Sasha uses her voice and musical talents to speak candidly about life, growing up, relationships, and everything in between–making no topic off-limits– which is why we adore her! Using her platform to discuss topics that normally people journal about is refreshing and makes Sasha’s music more relatable and endearing. She embraces the cynicism and relishes in the small things, while cleverly and realistically loathing them at the same time. I Blame The World is out everywhere now! Be sure to catch Sasha Alex Sloan on tour starting this July! Get tickets here.
How did you get into songwriting? Have you always had a creative outlet to express yourself?
My mom bought a piano off craigslist when I was a kid, and I was always messing around on it. She tried to get me into piano lessons, but I was a bad student and tried to make up my own songs. As a teenager, I became obsessed with writing, and it was all I would do when I got home from school.

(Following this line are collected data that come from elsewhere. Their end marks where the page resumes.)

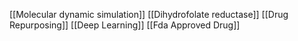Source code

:[[Molecular dynamic simulation]]
[[Dihydrofolate reductase]]
[[Drug Repurposing]]
[[Deep Learning]]
[[Fda Approved Drug]]
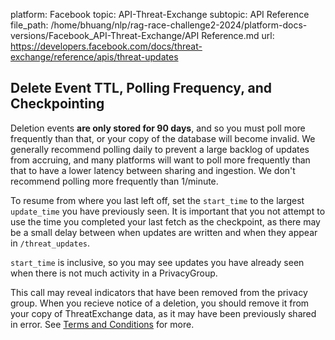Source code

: platform: Facebook
topic: API-Threat-Exchange
subtopic: API Reference
file_path: /home/bhuang/nlp/rag-race-challenge2-2024/platform-docs-versions/Facebook_API-Threat-Exchange/API Reference.md
url: https://developers.facebook.com/docs/threat-exchange/reference/apis/threat-updates


## Delete Event TTL, Polling Frequency, and Checkpointing

Deletion events **are only stored for 90 days**, and so you must poll more frequently than that, or your copy of the database will become invalid. We generally recommend polling daily to prevent a large backlog of updates from accruing, and many platforms will want to poll more frequently than that to have a lower latency between sharing and ingestion. We don't recommend polling more frequently than 1/minute.

To resume from where you last left off, set the `start_time` to the largest `update_time` you have previously seen. It is important that you not attempt to use the time you completed your last fetch as the checkpoint, as there may be a small delay between when updates are written and when they appear in `/threat_updates`.

`start_time` is inclusive, so you may see updates you have already seen when there is not much activity in a PrivacyGroup.

This call may reveal indicators that have been removed from the privacy group. When you recieve notice of a deletion, you should remove it from your copy of ThreatExchange data, as it may have been previously shared in error. See [Terms and Conditions](https://www.facebook.com/legal/threatexchange_terms) for more.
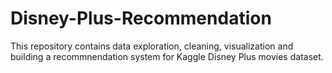 # Disney-Plus-Recommendation

This repository contains data exploration, cleaning, visualization and building a recommnendation system for Kaggle Disney Plus movies dataset.
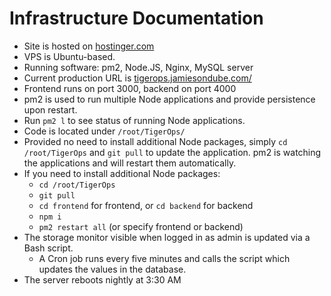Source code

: # Infrastructure Documentation
- Site is hosted on [hostinger.com](https://hostinger.com)
- VPS is Ubuntu-based.
- Running software: pm2, Node.JS, Nginx, MySQL server
- Current production URL is [tigerops.jamiesondube.com/](http://tigerops.jamiesondube.com/)
- Frontend runs on port 3000, backend on port 4000
- pm2 is used to run multiple Node applications and provide persistence upon restart.
- Run `pm2 l` to see status of running Node applications.
- Code is located under `/root/TigerOps/`
- Provided no need to install additional Node packages, simply `cd /root/TigerOps` and `git pull` to update the application. pm2 is watching the applications and will restart them automatically.
- If you need to install additional Node packages:
    - `cd /root/TigerOps`
    - `git pull`
    - `cd frontend` for frontend, or `cd backend` for backend
    - `npm i`
    - `pm2 restart all` (or specify frontend or backend)
- The storage monitor visible when logged in as admin is updated via a Bash script.
    - A Cron job runs every five minutes and calls the script which updates the values in the database.
- The server reboots nightly at 3:30 AM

I’ve always had a creative outlet, and I feel really lucky to have a way to express myself.
What are your earliest memories of music— who or what inspired you?
The first song I remember falling in love with was “you were meant for me” by
Jewel. I think I called it “Sasha’s song” and would belt it at the top of my lungs as a 6-year-old. My biggest inspirations are Amy Winehouse, Regina Spektor, Brandi Carlile, The Killers, etc.
How was the process of I Blame The World different from Only Child?
When I made Only Child, I probably wrote around 40 songs, and then I picked my favorite ones. I was more focused on the individual songs than the album as a whole. With I Blame the World, , I focused on creating a world, no pun intended. I really wanted this album to feel cohesive, and a lot of songs I loved didn’t end up making this record because I didn’t feel they fit the theme. I also wanted this album to feel more fun, and I hope people feel that when they listen!
How is your creative process— do you always start with melody or lyrics?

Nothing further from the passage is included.